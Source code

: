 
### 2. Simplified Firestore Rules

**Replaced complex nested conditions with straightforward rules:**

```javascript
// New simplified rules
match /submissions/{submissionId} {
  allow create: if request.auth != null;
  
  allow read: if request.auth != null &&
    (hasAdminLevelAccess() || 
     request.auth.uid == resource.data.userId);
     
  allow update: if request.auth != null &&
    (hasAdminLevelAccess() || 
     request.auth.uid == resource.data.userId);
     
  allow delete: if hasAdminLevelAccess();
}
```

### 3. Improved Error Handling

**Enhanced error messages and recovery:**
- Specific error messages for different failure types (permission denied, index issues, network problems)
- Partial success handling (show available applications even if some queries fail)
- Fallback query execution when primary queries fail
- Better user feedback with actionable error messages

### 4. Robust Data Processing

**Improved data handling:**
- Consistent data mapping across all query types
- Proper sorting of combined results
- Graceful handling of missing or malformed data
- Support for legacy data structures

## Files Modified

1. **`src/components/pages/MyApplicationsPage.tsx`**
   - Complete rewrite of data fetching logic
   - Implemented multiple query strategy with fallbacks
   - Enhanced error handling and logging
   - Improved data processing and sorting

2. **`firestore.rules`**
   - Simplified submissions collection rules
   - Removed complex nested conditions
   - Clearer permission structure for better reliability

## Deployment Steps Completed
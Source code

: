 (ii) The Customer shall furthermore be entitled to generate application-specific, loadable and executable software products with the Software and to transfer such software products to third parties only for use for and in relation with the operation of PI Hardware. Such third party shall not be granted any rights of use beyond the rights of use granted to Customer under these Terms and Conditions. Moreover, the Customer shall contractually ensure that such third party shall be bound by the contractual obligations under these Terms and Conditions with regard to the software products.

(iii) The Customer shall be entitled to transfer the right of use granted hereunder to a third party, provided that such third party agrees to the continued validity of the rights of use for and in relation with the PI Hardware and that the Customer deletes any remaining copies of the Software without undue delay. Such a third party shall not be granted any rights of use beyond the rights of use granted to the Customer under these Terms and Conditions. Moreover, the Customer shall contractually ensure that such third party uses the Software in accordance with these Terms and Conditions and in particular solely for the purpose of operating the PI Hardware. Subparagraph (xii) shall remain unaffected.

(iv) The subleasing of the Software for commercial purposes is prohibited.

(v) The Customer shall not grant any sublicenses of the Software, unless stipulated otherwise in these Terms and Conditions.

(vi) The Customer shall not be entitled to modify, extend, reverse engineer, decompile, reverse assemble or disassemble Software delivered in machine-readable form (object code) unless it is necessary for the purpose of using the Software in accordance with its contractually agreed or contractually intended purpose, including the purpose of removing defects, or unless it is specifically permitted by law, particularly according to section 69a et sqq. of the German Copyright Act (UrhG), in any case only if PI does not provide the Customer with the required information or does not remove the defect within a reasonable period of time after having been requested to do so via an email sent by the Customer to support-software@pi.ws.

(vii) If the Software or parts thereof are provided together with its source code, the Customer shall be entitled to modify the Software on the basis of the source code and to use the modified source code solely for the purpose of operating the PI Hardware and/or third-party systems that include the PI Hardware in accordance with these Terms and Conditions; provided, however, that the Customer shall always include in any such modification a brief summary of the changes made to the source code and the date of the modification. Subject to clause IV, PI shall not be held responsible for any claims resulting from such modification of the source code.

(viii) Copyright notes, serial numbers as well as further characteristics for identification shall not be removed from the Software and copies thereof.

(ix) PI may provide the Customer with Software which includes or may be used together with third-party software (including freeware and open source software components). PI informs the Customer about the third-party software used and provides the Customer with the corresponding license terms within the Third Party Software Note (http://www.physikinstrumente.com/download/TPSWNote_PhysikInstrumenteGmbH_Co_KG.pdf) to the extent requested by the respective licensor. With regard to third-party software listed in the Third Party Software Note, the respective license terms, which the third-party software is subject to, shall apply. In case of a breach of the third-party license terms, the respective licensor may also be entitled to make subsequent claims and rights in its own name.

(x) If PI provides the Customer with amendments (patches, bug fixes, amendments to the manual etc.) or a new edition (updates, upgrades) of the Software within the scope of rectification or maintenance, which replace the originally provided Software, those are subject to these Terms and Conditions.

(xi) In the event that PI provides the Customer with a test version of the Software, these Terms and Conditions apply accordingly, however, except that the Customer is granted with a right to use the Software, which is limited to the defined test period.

## [What to do]
Bring together all lines in the records where the word "under" is found.

## [Your response]
: (ii) The Customer shall furthermore be entitled to generate application-specific, loadable and executable software products with the Software and to transfer such software products to third parties only for use for and in relation with the operation of PI Hardware. Such third party shall not be granted any rights of use beyond the rights of use granted to Customer under these Terms and Conditions. Moreover, the Customer shall contractually ensure that such third party shall be bound by the contractual obligations under these Terms and Conditions with regard to the software products.
(iii) The Customer shall be entitled to transfer the right of use granted hereunder to a third party, provided that such third party agrees to the continued validity of the rights of use for and in relation with the PI Hardware and that the Customer deletes any remaining copies of the Software without undue delay. Such a third party shall not be granted any rights of use beyond the rights of use granted to the Customer under these Terms and Conditions. Moreover, the Customer shall contractually ensure that such third party uses the Software in accordance with these Terms and Conditions and in particular solely for the purpose of operating the PI Hardware. Subparagraph (xii) shall remain unaffected.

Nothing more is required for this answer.